Jane is on a plane on her way home to Montclair, New Jersey, from a mental hospital. She is about to kill herself. Just before she can swallow a lethal dose of pills, the plane hits turbulence and everything goes black. Jane wakes up amidst piles of wreckage and charred bodies on a snowy mountaintop. There is only one other survivor: a boy named Paul, who inspires Jane to want to fight for her life for the first time.

Jane and Paul scale icy slopes and huddle together for warmth at night, forging an intense emotional bond. But the wilderness is a vast and lethal force, and only one of them will survive.

Survive was unique, ironic, riveting, and inspiring. A true survivor story – in more ways than one. Finally!

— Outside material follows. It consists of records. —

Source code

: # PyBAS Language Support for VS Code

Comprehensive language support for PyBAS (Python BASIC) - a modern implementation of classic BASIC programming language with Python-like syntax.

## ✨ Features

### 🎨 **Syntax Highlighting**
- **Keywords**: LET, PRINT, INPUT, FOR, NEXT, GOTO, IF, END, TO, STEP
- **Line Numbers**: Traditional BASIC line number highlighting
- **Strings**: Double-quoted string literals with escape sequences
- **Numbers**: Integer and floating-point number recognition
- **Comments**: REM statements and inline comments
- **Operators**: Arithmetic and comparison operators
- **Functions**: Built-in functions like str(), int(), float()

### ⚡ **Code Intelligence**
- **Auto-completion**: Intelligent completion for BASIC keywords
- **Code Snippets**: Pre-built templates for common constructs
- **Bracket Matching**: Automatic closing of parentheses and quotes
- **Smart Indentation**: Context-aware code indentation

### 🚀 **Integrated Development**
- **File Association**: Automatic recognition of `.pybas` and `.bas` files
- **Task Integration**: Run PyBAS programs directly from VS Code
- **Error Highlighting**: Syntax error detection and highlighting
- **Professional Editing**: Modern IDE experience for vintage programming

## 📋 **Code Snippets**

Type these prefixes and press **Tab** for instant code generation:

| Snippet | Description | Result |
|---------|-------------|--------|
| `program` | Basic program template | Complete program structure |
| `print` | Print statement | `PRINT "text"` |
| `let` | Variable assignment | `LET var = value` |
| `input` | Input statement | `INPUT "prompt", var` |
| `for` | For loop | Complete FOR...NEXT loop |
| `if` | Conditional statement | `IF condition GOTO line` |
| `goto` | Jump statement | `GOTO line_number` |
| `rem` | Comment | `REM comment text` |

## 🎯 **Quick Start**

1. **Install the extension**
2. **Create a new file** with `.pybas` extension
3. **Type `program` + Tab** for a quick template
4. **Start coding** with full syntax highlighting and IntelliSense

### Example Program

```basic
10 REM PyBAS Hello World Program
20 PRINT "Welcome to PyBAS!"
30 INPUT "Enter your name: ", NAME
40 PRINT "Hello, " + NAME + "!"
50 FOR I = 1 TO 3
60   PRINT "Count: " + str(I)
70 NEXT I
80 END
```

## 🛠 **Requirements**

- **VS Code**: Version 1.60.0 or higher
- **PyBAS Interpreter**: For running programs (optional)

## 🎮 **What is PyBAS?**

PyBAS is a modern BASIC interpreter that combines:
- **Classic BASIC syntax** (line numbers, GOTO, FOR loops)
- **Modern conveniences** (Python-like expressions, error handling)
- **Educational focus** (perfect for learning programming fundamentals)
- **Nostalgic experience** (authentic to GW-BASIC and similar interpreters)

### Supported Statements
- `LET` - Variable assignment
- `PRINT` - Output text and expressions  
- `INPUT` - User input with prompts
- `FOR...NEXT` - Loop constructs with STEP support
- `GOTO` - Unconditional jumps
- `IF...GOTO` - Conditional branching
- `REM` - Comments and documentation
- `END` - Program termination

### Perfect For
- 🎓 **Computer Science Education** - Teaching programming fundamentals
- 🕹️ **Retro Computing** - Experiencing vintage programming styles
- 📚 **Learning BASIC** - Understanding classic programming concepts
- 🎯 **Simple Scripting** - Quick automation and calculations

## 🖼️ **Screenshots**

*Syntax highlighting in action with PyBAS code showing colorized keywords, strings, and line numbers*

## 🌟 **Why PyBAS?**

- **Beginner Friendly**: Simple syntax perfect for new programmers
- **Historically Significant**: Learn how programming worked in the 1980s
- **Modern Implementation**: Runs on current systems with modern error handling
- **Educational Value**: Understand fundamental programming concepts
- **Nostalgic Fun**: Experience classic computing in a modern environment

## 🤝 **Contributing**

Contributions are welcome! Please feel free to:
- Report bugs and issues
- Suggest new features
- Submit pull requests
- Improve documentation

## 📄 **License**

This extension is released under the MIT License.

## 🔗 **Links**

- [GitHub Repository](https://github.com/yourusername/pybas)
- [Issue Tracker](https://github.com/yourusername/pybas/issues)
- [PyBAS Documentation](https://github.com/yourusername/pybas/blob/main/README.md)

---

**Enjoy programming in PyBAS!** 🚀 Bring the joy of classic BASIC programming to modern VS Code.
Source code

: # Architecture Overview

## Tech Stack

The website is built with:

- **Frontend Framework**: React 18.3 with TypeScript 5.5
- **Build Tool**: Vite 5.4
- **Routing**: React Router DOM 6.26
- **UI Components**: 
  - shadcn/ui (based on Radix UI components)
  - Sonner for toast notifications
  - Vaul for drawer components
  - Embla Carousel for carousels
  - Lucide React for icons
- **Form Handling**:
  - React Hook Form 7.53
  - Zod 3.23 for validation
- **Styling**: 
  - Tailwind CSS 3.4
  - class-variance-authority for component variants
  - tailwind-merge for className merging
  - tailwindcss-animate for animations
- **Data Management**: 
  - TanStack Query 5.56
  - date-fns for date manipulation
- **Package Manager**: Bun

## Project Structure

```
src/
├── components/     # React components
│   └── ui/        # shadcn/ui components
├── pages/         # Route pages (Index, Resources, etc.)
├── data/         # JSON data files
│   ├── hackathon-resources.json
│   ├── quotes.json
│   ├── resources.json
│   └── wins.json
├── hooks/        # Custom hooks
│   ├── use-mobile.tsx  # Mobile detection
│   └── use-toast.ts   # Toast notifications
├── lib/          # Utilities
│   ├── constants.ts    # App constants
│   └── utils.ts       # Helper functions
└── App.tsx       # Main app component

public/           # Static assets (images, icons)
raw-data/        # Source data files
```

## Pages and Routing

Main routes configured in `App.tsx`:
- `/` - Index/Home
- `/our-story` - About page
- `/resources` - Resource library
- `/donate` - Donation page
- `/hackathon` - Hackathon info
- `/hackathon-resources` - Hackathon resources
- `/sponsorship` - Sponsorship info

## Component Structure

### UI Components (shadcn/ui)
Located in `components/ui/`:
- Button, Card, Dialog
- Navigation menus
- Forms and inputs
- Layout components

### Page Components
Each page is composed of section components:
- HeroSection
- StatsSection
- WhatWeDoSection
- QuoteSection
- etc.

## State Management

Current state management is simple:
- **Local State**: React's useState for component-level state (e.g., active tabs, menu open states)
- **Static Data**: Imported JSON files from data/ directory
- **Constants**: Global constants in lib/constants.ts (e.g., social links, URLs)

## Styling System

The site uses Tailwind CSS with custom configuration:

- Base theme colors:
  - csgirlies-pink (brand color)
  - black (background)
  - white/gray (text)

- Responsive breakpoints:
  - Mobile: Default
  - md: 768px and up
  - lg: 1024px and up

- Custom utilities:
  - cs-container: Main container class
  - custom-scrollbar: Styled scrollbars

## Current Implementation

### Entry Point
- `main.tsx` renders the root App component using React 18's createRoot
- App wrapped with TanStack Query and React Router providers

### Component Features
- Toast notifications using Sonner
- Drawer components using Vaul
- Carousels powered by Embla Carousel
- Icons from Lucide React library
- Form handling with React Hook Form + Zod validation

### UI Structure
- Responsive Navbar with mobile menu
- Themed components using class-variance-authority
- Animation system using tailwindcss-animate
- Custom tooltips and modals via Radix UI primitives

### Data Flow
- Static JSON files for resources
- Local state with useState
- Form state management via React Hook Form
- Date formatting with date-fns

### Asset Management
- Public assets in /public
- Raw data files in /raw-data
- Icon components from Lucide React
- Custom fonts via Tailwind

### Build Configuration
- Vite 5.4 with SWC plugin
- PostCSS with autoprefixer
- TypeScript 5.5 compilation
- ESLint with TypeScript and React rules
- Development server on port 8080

Jane and Paul, the main characters in Survive, truly make the story shine. I enjoyed watching them grow and evolve. Jane wants to die. She feels that her suicidal tendencies have been inherited, passed down from her grandmother and father, both who committed suicide themselves. After two failed attempts, she finds herself in Life House, a hospital for troubled teens. Alternatively, Paul seems to have it all together. He’s outgoing, happy, healthy, and full of life. However, appearances can be deceiving. Paul is suffering, too, and he is battling his own demons. When their plane crashes in 250 miles of roadless mountains, known as the Bob Marshall Wilderness, Jane and Paul find themselves as the sole survivors. They soon discover that the wilderness keeps no secrets and demands all or nothing of its visitors.

I’ve always been curious about those who commit suicide. In those few short seconds before the end, do they question their decision? Do they regret it? Do they wish they could go back, start over? In Survive, we are permitted a bit of insight into the mind of Jane, who is ready to end everything on her own terms, only to be put in a position where she has to fight for her life or die. For someone who is big on “planning”, in the fall-out of the crash, Jane learns just how precious life is, and that it really is worth living… if only she could survive the mountain.